Brian Moulton, legal director for the Human Rights Campaign, talked about the polling unveiled earlier this week by his organization during a briefing for staffers Thursday on Capitol Hill, saying support for the order comes from a diverse array of demographic groups — including conservatives.

“Rarely do we have support from this range of groups of people,” Moulton said. “The lowest support, which was 60 percent of support for the executive order, was among self-identified conservatives.”

Support came from 61 percent of Republicans, 72 percent of people 65 and older, 80 percent among black Americans, 72 percent among Hispanics, 77 percent of Catholics and 64 percent of born-again Christians.

“I think the data both on the executive order specifically, but the long-standing public polling we’ve had on the issue of non-discrimination over the years, shows that this is something that very much the American people support, and I think that’s also reflected in the fact that we have such strong support in corporate America,” Moulton said.

Other data, Moulton said, reveals that most people think federal workplace non-discrimination protections for LGBT people already exist.

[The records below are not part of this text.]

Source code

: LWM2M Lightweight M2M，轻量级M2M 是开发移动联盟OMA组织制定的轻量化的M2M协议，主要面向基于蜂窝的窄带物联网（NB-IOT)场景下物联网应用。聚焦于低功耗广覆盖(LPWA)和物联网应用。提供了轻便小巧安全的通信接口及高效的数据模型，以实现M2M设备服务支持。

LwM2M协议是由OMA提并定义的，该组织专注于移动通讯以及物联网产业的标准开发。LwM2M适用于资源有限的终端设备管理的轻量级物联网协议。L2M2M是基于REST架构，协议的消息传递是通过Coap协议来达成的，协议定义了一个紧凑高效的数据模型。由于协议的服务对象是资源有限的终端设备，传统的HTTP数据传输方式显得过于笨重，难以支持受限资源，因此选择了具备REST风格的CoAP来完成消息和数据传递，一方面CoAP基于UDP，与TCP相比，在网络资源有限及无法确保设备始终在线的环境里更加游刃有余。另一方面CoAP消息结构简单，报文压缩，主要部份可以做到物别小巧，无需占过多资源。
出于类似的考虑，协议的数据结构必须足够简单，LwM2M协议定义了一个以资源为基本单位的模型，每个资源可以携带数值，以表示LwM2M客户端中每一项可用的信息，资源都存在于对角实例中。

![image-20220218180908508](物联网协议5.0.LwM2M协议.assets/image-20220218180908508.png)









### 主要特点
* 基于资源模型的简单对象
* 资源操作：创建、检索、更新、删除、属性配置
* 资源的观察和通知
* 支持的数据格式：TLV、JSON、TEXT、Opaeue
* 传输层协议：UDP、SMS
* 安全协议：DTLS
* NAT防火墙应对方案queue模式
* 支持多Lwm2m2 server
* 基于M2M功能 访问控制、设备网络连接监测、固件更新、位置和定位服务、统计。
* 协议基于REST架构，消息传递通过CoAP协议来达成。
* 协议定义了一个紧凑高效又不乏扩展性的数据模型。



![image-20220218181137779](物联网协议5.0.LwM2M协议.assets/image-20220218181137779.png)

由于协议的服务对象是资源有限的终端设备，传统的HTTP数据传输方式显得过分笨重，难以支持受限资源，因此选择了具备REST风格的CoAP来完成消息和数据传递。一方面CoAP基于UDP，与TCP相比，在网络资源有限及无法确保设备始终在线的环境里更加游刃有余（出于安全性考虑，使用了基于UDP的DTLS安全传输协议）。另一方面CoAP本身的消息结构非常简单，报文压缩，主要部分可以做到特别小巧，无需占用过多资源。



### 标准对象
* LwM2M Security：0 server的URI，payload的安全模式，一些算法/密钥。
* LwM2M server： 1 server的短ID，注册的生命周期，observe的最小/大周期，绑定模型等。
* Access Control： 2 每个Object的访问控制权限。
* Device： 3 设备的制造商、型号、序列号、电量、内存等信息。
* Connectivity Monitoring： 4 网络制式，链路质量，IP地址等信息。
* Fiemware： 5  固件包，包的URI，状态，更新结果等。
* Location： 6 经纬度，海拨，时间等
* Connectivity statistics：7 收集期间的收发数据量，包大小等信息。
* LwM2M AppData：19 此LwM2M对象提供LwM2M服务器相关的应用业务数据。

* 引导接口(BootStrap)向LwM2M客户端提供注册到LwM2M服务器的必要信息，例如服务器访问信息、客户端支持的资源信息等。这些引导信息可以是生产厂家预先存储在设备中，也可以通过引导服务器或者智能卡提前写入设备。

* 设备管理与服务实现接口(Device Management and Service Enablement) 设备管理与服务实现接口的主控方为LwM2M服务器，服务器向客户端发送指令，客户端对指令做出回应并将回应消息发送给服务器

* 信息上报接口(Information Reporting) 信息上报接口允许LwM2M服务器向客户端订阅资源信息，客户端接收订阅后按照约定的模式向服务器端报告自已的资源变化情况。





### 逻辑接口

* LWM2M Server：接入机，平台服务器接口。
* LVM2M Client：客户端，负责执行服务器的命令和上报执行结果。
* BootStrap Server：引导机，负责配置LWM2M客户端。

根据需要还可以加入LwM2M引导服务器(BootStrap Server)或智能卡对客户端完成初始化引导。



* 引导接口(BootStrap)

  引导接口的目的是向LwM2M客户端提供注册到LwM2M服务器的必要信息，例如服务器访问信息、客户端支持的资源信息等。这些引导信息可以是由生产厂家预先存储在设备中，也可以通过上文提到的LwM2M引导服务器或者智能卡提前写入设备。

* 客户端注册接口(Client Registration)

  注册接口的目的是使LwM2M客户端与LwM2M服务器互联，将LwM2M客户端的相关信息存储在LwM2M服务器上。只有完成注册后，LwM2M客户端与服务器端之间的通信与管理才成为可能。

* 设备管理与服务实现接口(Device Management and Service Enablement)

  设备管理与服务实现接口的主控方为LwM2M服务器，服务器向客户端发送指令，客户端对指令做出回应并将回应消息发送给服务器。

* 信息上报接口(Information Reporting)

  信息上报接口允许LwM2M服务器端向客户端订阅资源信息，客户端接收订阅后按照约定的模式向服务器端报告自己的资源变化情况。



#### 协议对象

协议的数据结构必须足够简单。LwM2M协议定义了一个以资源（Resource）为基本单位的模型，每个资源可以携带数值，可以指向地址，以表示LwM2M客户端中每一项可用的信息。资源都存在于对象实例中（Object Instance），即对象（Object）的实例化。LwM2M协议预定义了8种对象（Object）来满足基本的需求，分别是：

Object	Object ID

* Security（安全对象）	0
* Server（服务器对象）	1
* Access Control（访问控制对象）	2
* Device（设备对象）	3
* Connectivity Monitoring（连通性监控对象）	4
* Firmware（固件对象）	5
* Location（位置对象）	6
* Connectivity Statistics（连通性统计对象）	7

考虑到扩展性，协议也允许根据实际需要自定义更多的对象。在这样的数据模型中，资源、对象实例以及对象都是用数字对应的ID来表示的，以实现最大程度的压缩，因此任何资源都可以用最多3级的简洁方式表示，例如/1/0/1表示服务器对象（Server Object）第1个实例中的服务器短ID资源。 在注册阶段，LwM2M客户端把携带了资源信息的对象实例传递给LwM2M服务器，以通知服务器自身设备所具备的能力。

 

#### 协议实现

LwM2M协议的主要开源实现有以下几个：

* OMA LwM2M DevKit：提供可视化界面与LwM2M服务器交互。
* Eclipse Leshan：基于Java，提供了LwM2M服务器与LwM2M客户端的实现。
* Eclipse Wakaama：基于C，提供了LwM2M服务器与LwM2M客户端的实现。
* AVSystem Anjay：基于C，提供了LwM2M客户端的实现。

According to the poll, 87 percent think it’s illegal to discriminate against LGBT people in the workplace — even though no such law exists.

The survey of 800 likely voters nationwide was conducted for HRC by Greenberg Quinlan Rosner Research from Nov. 9 to Nov. 13, 2011. Even though the poll was conducted in November, the findings were published just this week.

Moulton was among five LGBT rights supporters who spoke on the panel, which was staged by the LGBT Equality Caucus and geared toward encouraging President Obama to issue an executive order requiring companies doing business with the U.S. government to have non-discrimination policies inclusive of sexual orientation and gender identity.

Because the measure is similar in its goal to the Employment Non-Discrimination Act, the directive has sometimes been referred to as the “ENDA” executive order, although the order would be more limited in scope because it only affects federal contractors.

Multiple sources, speaking on condition of anonymity, have told the Blade the Labor and Justice Departments have cleared such a measure. The White House hasn’t said whether it will issue the executive order.

Reps. Lois Capps (left) and Frank Pallone speak before a panel of LGBT advocates (Blade photo by Michael Key)

Joining supporters during the briefing were Reps. Frank Pallone (D-N.J.) and Lois Capps (D-Calif.), who are circulating a letter among House Democrats calling for President Obama to issue the executive order.

Pallone said the executive order is needed to address the lack of workplace protections for LGBT workers.

The lawmaker said the ultimate goal is passage of ENDA, but the scenario is unlikely given the current leadership of the House.

“I think it’s fair to say it has probably no chance of passage whatsoever with the Republicans in control of the House,” Pallone said. “With the federal contractors, this is something we think we can do in the interim to set a precedent and help a lot of people, knowing full well that what we’d really like to see is ENDA.”

Capps said issuing the executive order would be in line with Obama’s decision to issue executive orders to facilitate job opportunities while most legislation remains deadlocked in a divided Congress.

“He’s calling it ‘We Can’t Wait,'” Capps said. “This is one more step he can take toward the agenda of clearly that’s something in the interest of the American public.”

Pallone and Capps are the initial signers of the letter they are circulating among colleagues — along with retiring Rep. Barney Frank (D-Mass.). They’ve set the deadline for signing the letter on Friday in anticipation of publication next week. An informed source told the Washington Blade the letter has attracted about 50 signatures as of Thursday.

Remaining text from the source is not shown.